Work instructions —
Among the lines of the data, copy those that hold "access".

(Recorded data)
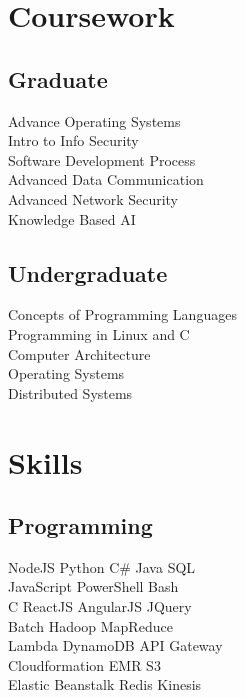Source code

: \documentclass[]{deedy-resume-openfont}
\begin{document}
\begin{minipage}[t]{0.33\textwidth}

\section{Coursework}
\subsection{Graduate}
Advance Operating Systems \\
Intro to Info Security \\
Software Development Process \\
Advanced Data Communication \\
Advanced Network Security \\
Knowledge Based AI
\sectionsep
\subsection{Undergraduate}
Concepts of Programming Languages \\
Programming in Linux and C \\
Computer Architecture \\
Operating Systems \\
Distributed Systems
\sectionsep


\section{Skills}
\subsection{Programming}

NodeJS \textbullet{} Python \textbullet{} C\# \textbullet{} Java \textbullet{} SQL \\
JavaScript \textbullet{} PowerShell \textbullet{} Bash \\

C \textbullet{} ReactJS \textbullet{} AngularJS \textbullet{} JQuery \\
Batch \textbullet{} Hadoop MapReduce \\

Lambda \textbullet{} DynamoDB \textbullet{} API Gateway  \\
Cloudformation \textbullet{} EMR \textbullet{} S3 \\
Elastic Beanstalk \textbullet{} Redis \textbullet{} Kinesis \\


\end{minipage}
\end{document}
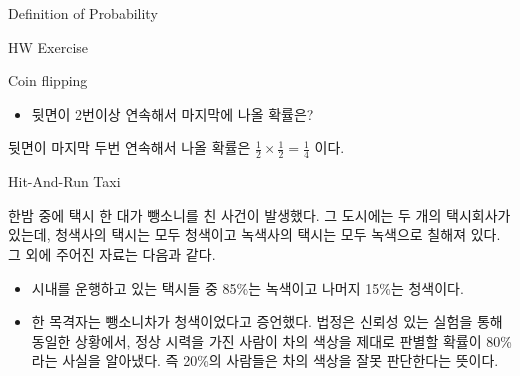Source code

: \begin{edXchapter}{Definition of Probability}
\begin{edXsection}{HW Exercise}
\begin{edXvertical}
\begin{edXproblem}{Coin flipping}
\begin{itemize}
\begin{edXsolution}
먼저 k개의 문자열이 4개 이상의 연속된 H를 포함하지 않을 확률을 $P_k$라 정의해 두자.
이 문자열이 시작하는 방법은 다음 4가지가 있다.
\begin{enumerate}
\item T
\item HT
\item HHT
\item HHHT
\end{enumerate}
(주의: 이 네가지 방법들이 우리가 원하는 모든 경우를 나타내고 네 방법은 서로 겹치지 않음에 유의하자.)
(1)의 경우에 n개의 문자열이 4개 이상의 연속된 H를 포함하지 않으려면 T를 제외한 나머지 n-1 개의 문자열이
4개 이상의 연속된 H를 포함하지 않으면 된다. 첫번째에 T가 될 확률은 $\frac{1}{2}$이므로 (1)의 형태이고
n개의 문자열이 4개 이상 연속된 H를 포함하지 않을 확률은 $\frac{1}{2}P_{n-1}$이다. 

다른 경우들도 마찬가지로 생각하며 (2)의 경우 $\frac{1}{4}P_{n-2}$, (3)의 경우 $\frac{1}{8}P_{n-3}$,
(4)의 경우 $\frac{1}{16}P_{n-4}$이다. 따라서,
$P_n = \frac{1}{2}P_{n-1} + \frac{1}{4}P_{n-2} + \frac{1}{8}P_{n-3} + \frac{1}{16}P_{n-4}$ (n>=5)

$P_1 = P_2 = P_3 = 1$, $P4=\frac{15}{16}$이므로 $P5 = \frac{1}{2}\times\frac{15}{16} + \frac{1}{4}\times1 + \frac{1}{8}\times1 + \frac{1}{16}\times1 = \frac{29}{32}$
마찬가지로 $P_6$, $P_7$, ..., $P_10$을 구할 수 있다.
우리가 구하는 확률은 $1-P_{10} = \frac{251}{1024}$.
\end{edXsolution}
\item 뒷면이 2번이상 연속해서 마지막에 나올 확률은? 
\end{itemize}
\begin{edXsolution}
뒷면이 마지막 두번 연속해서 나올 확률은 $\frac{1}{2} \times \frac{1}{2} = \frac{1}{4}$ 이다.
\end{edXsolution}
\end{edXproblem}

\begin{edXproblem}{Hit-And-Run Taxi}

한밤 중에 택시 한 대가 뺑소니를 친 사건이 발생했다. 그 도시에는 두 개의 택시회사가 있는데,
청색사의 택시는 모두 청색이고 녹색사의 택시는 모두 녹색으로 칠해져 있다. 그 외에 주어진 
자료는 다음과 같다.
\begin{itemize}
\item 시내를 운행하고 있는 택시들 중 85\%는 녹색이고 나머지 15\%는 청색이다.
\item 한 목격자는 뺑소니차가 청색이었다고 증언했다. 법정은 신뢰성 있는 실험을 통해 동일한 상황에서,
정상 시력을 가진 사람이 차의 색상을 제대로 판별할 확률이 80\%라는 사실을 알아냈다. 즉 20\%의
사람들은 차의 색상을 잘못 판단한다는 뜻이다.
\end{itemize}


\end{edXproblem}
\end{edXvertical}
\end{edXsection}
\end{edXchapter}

* * *

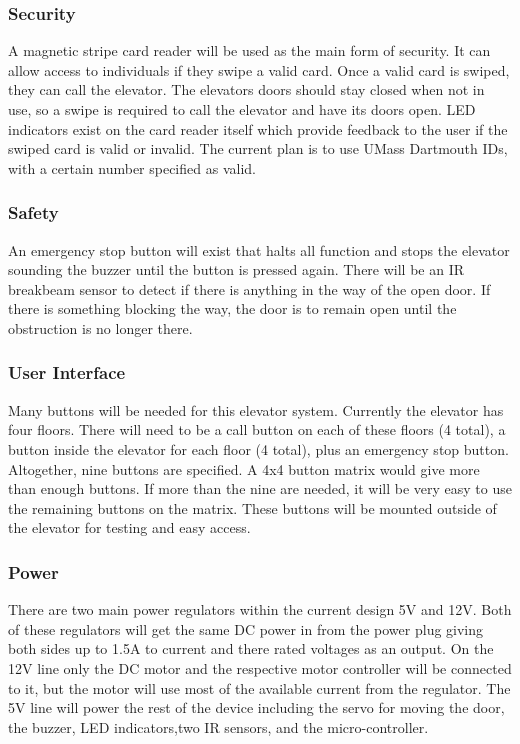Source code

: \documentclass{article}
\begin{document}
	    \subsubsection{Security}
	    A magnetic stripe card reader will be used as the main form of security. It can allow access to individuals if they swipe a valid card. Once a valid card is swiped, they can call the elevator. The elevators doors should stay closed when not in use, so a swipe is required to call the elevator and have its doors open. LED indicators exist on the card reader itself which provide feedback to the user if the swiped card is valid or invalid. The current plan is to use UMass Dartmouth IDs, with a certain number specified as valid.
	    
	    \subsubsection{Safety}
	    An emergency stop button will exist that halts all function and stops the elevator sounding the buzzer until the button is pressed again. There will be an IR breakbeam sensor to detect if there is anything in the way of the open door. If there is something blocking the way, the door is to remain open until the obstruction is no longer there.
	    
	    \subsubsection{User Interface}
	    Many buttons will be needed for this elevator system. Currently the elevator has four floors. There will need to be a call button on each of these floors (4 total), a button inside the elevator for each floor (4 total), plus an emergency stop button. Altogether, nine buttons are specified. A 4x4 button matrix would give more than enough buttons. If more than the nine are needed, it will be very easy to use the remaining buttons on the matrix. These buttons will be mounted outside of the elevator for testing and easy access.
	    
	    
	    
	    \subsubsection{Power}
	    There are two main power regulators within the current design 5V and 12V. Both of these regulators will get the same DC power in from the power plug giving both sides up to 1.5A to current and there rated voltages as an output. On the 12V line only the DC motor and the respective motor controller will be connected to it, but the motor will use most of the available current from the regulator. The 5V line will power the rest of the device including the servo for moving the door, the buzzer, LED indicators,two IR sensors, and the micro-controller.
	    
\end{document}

Completed task —
	    A magnetic stripe card reader will be used as the main form of security. It can allow access to individuals if they swipe a valid card. Once a valid card is swiped, they can call the elevator. The elevators doors should stay closed when not in use, so a swipe is required to call the elevator and have its doors open. LED indicators exist on the card reader itself which provide feedback to the user if the swiped card is valid or invalid. The current plan is to use UMass Dartmouth IDs, with a certain number specified as valid.
	    Many buttons will be needed for this elevator system. Currently the elevator has four floors. There will need to be a call button on each of these floors (4 total), a button inside the elevator for each floor (4 total), plus an emergency stop button. Altogether, nine buttons are specified. A 4x4 button matrix would give more than enough buttons. If more than the nine are needed, it will be very easy to use the remaining buttons on the matrix. These buttons will be mounted outside of the elevator for testing and easy access.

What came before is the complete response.